We can arbitrarily consider that in the case of the first question, `product C`
ranks lower than `product B`, which has many more positive votes. On the other
hand, in the second question, even though `product D` has **far more positive
votes**, the large number of negative votes mitigates against its ranking.
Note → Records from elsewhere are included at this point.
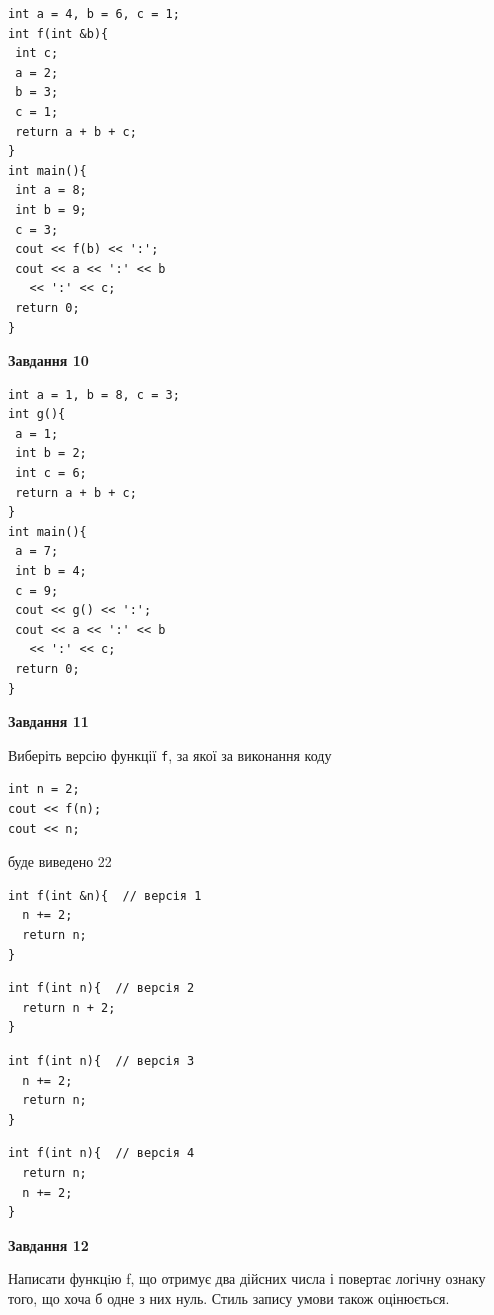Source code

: \documentclass[12pt, ukrainian]{article}
\def\code#1{\Verb!#1!}
\begin{document}
{\begin {large}
\begin{minipage}[t]{7.0cm}
\begin{verbatim}
int a = 4, b = 6, c = 1;
int f(int &b){
 int c;
 a = 2;
 b = 3;
 c = 1;
 return a + b + c;
}
int main(){
 int a = 8;
 int b = 9;
 c = 3;
 cout << f(b) << ':';
 cout << a << ':' << b 
   << ':' << c;
 return 0;
}
\end{verbatim}



\begin{center}
\textbf{Завдання 10}
\end{center}
\vspace{-8mm}

\begin{verbatim}
int a = 1, b = 8, c = 3;
int g(){
 a = 1;
 int b = 2;
 int c = 6;
 return a + b + c;
}
int main(){
 a = 7;
 int b = 4;
 c = 9;
 cout << g() << ':';
 cout << a << ':' << b 
   << ':' << c;
 return 0;
}
\end{verbatim}

\end{minipage}
\vline \hspace{1mm}
\begin{minipage}[t]{11.0cm}

\begin{center}
\textbf{Завдання 11}
\end{center}
Виберіть версію функції \code{f}, за якої за виконання коду
\begin{verbatim}
int n = 2;
cout << f(n);
cout << n;
\end{verbatim}

буде виведено 22

\begin{verbatim}
int f(int &n){  // версія 1
  n += 2;
  return n;
}
\end{verbatim}

\vspace{-8mm}\begin{verbatim}
int f(int n){  // версія 2
  return n + 2;
}
\end{verbatim}

\vspace{-8mm}\begin{verbatim}
int f(int n){  // версія 3
  n += 2;
  return n;
}
\end{verbatim}

\vspace{-8mm}\begin{verbatim}
int f(int n){  // версія 4
  return n;
  n += 2;
}
\end{verbatim}



\begin{center}
\textbf{Завдання 12}
\end{center}

Написати функцiю f, що отримує два дійсних числа і повертає логічну ознаку того, що хоча б одне з них нуль. Стиль запису умови також оцінюється.\par

\end{minipage}

\end {large}}
\newpage
\end{document}
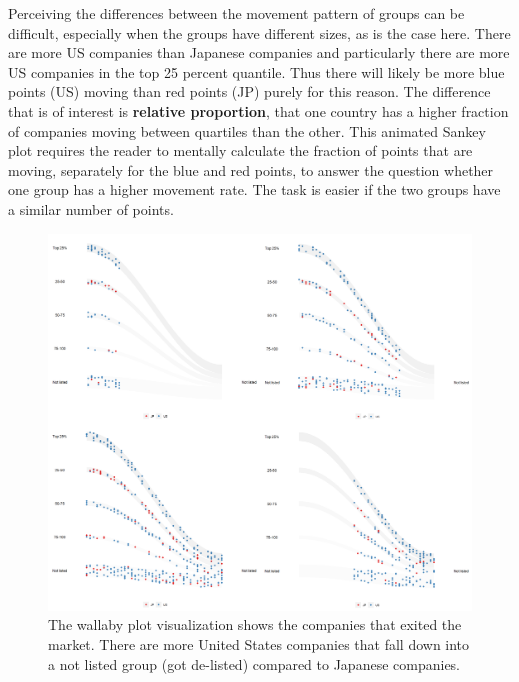 Perceiving the differences between the movement pattern of groups can be difficult, especially when the groups have different sizes, as is the case here. There are more US companies than Japanese companies and particularly there are more US companies in the top 25 percent quantile. Thus there will likely be more blue points (US) moving than red points (JP) purely for this reason. The difference that is of interest is \textbf{relative proportion}, that one country has a higher fraction of companies moving between quartiles than the other. This animated Sankey plot requires the reader to mentally calculate the fraction of points that are moving, separately for the blue and red points, to answer the question whether one group has a higher movement rate. The task is easier if the two groups have a similar number of points.

\begin{figure}

{\centering \includegraphics[width=1\linewidth]{figures/animation-exit} 

}

\caption{The wallaby plot visualization shows the companies that exited the market. There are more United States companies that fall down into a not listed group (got de-listed) compared to Japanese companies.}\label{fig:osiris-figure}
\end{figure}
This
kind of question raises a set of more general questions about the relationship
between upvotes and downvotes and is broadly referred to as **rank aggregation
problems** which is widely documented in the statistical and Bayesian
interpretation literature.

The problem is also extremely well summarized in the introduction of the article
"[_How Not To Sort By Average Rating_][not-sort-by-avg]" by [Evan
Miller](https://www.evanmiller.org/index.html).

### Some bizarre solutions

In drafting his question, [Xavier][xvw] suggested a few avenues, a little
strange, but which illustrate the versatility of the problem (the first proposal
being that using only the percentage). All the solutions relied on changes in
weighting and didn’t lead to results that one might _instinctively_ consider
valid. However, I would like to share with you his latest proposal, which I
found quite _original_.

Firstly, weighting _slices_ are defined. The idea is to allow you to use the
percentage only if you are in the same slice.

```ocaml
let slice_of data =
let p = result data |> Float.to_int in
if p = 100 then 8 else p / 9
```

We assume that if we have a perfect score (`100`), we project the result into
the last slice, `9`, so that the score can be compared with the results between
`90` and 100 (_inclusive_). Now we can refine our heuristic so that it only
produces a fine comparison when scores are present in the same slice:

```ocaml
# sort (fun a b ->
let slice_a = slice_of a and slice_b = slice_of b in
if Int.equal slice_a slice_b then
let a = a.result *.
(Float.of_int a.amount_votes *. (a.result /. 100.0))
and b = b.result *.
(Float.of_int b.amount_votes *. (b.result /. 100.0)) in
Float.compare a b
else Int.compare slice_b slice_a) ;;
- : data list =
Name Voters Result Upvotes Downvotes
Product B 1000 89.0 890 110
Product C 2 100.0 2 0
Product E 759 69.0 524 235
Product D 3000 51.0 1530 1470
Product A 100 32.0 32 68
Product G 100 25.0 25 75
Product F 590 20.0 118 472
```

The result seems correct, however, the calculation of the _pivot_ to define the
slices seems a little arbitrary (mainly because this approach is problematic
where there are **strong proximities with the boundaries of a slice**) and it
would be interesting to see what the big ad sites offer.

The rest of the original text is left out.